The OpenSSL Project has taken immediate action to safeguard its users by releasing critical fixes to address several severe security vulnerabilities in its open-source encryption toolkit. One such vulnerability, tracked as CVE-2023-0286, is a high-severity bug that could potentially put users at risk of malicious attacks.
According to the advisory issued by the maintainers, the vulnerability stems from a type of confusion issue that could allow adversaries to read memory contents or cause a denial-of-service attack. The vulnerability lies in the way the widely-used cryptographic library processes X.509 certificates and is only likely to impact applications that have a custom implementation for retrieving certificate revocation lists (CRL) over a network.

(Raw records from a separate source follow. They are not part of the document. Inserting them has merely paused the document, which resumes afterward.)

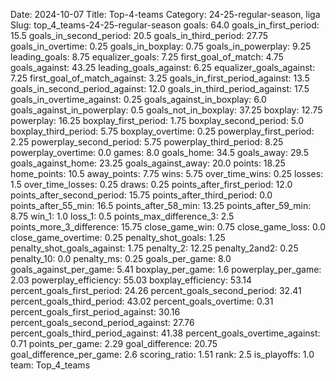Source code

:Date: 2024-10-07
Title: Top-4-teams
Category: 24-25-regular-season, liga
Slug: top_4_teams-24-25-regular-season
goals: 64.0
goals_in_first_period: 15.5
goals_in_second_period: 20.5
goals_in_third_period: 27.75
goals_in_overtime: 0.25
goals_in_boxplay: 0.75
goals_in_powerplay: 9.25
leading_goals: 8.75
equalizer_goals: 7.25
first_goal_of_match: 4.75
goals_against: 43.25
leading_goals_against: 6.25
equalizer_goals_against: 7.25
first_goal_of_match_against: 3.25
goals_in_first_period_against: 13.5
goals_in_second_period_against: 12.0
goals_in_third_period_against: 17.5
goals_in_overtime_against: 0.25
goals_against_in_boxplay: 6.0
goals_against_in_powerplay: 0.5
goals_not_in_boxplay: 37.25
boxplay: 12.75
powerplay: 16.25
boxplay_first_period: 1.75
boxplay_second_period: 5.0
boxplay_third_period: 5.75
boxplay_overtime: 0.25
powerplay_first_period: 2.25
powerplay_second_period: 5.75
powerplay_third_period: 8.25
powerplay_overtime: 0.0
games: 8.0
goals_home: 34.5
goals_away: 29.5
goals_against_home: 23.25
goals_against_away: 20.0
points: 18.25
home_points: 10.5
away_points: 7.75
wins: 5.75
over_time_wins: 0.25
losses: 1.5
over_time_losses: 0.25
draws: 0.25
points_after_first_period: 12.0
points_after_second_period: 15.75
points_after_third_period: 0.0
points_after_55_min: 16.5
points_after_58_min: 13.25
points_after_59_min: 8.75
win_1: 1.0
loss_1: 0.5
points_max_difference_3: 2.5
points_more_3_difference: 15.75
close_game_win: 0.75
close_game_loss: 0.0
close_game_overtime: 0.25
penalty_shot_goals: 1.25
penalty_shot_goals_against: 1.75
penalty_2: 12.25
penalty_2and2: 0.25
penalty_10: 0.0
penalty_ms: 0.25
goals_per_game: 8.0
goals_against_per_game: 5.41
boxplay_per_game: 1.6
powerplay_per_game: 2.03
powerplay_efficiency: 55.03
boxplay_efficiency: 53.14
percent_goals_first_period: 24.26
percent_goals_second_period: 32.41
percent_goals_third_period: 43.02
percent_goals_overtime: 0.31
percent_goals_first_period_against: 30.16
percent_goals_second_period_against: 27.76
percent_goals_third_period_against: 41.38
percent_goals_overtime_against: 0.71
points_per_game: 2.29
goal_difference: 20.75
goal_difference_per_game: 2.6
scoring_ratio: 1.51
rank: 2.5
is_playoffs: 1.0
team: Top_4_teams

However, OpenSSL warns that the attack can only be successful if the attacker has control over both the certificate chain and the CRL, neither of which need to have a valid signature. In the rare scenario where the attacker only has control over one input, the other input must already contain an X.400 address as a CRL distribution point.
Type confusion flaws can have devastating consequences, as they can be leveraged to deliberately manipulate the program’s behavior, leading to crashes or code execution. The good news is that the issue has been patched in the latest versions of OpenSSL, including 3.0.8, 1.1.1t, and 1.0.2zg.
In addition to the high-severity bug, the latest updates address several other security shortcomings, including X.509 name constraints. Read Buffer Overflow, Timing Oracle in RSA Decryption, Double free after calling PEM_read_bio_ex; use-after-free following BIO_new_NDEF; invalid pointer dereference in d2i_PKCS7 functions; NULL dereference validating the DSA public key; and NULL dereference during PKCS7 data verification.
The exploitation of these vulnerabilities could result in application crashes, disclosure of memory contents, and even compromise encrypted messages sent over a network through a timing-based side-channel attack known as a Bleichenbacher-style attack.
It is imperative that users of OpenSSL upgrade to the latest patched versions protect themselves from these security threats. The release of these fixes follows OpenSSL’s plugging of a low-severity flaw (CVE-2022-3996) that arose when processing X.509 certificates and caused a denial-of-service condition. Act now to safeguard your information and secure your online presence with OpenSSL’s latest security updates.